Instructions to follow:
Look below for the line containing "experiment in preempt timing"; from there through the line containing "Business reviews | iOS", both lines included, please set down each line exactly and nothing else.
══ Excerpted records
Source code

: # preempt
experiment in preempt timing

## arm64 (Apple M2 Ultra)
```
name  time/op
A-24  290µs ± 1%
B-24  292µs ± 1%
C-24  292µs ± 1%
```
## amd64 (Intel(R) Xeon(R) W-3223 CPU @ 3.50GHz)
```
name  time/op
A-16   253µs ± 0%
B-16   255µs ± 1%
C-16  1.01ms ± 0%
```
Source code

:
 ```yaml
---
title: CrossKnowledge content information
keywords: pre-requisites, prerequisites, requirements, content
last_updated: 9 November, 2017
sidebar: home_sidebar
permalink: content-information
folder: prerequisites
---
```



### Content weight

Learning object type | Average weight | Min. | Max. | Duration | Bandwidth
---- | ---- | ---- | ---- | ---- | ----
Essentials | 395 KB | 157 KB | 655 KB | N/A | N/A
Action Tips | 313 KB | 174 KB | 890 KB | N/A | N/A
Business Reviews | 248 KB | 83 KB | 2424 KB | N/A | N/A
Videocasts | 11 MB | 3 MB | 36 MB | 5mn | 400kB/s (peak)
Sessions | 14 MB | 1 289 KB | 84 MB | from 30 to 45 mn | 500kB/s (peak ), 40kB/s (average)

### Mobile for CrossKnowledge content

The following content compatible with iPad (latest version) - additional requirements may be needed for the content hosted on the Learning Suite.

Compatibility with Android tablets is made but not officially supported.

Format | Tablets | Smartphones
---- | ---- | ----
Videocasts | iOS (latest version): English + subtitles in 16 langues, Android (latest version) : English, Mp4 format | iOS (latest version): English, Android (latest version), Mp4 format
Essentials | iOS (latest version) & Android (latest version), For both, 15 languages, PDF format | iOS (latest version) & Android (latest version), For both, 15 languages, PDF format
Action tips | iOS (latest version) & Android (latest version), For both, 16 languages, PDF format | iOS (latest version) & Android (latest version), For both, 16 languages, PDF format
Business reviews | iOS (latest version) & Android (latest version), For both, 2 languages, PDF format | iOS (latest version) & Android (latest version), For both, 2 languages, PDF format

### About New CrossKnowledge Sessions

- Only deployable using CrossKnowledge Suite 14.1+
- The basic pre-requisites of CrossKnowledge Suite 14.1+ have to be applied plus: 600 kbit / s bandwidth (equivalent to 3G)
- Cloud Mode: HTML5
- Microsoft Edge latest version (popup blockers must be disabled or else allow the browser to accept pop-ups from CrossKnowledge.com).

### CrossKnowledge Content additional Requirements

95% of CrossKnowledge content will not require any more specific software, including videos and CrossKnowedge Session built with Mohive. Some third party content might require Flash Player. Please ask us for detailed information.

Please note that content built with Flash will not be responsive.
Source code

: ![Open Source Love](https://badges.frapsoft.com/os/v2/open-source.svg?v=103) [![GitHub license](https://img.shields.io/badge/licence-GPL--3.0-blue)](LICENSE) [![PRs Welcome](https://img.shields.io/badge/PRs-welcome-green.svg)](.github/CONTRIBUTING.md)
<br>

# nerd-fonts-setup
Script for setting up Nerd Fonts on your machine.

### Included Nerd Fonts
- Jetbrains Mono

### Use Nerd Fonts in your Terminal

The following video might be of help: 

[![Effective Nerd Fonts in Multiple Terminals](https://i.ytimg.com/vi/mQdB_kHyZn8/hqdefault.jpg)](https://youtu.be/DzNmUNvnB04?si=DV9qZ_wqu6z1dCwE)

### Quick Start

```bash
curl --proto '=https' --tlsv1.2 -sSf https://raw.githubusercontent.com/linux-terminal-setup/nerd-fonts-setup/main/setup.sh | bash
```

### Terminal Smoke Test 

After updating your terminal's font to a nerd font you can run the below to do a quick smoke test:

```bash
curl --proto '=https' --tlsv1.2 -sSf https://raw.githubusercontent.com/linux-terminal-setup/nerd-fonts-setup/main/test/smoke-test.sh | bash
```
════
Task solution:
experiment in preempt timing

## arm64 (Apple M2 Ultra)
```
name  time/op
A-24  290µs ± 1%
B-24  292µs ± 1%
C-24  292µs ± 1%
```
## amd64 (Intel(R) Xeon(R) W-3223 CPU @ 3.50GHz)
```
name  time/op
A-16   253µs ± 0%
B-16   255µs ± 1%
C-16  1.01ms ± 0%
```
Source code

:
 ```yaml
---
title: CrossKnowledge content information
keywords: pre-requisites, prerequisites, requirements, content
last_updated: 9 November, 2017
sidebar: home_sidebar
permalink: content-information
folder: prerequisites
---
```



### Content weight

Learning object type | Average weight | Min. | Max. | Duration | Bandwidth
---- | ---- | ---- | ---- | ---- | ----
Essentials | 395 KB | 157 KB | 655 KB | N/A | N/A
Action Tips | 313 KB | 174 KB | 890 KB | N/A | N/A
Business Reviews | 248 KB | 83 KB | 2424 KB | N/A | N/A
Videocasts | 11 MB | 3 MB | 36 MB | 5mn | 400kB/s (peak)
Sessions | 14 MB | 1 289 KB | 84 MB | from 30 to 45 mn | 500kB/s (peak ), 40kB/s (average)

### Mobile for CrossKnowledge content

The following content compatible with iPad (latest version) - additional requirements may be needed for the content hosted on the Learning Suite.

Compatibility with Android tablets is made but not officially supported.

Format | Tablets | Smartphones
---- | ---- | ----
Videocasts | iOS (latest version): English + subtitles in 16 langues, Android (latest version) : English, Mp4 format | iOS (latest version): English, Android (latest version), Mp4 format
Essentials | iOS (latest version) & Android (latest version), For both, 15 languages, PDF format | iOS (latest version) & Android (latest version), For both, 15 languages, PDF format
Action tips | iOS (latest version) & Android (latest version), For both, 16 languages, PDF format | iOS (latest version) & Android (latest version), For both, 16 languages, PDF format
Business reviews | iOS (latest version) & Android (latest version), For both, 2 languages, PDF format | iOS (latest version) & Android (latest version), For both, 2 languages, PDF format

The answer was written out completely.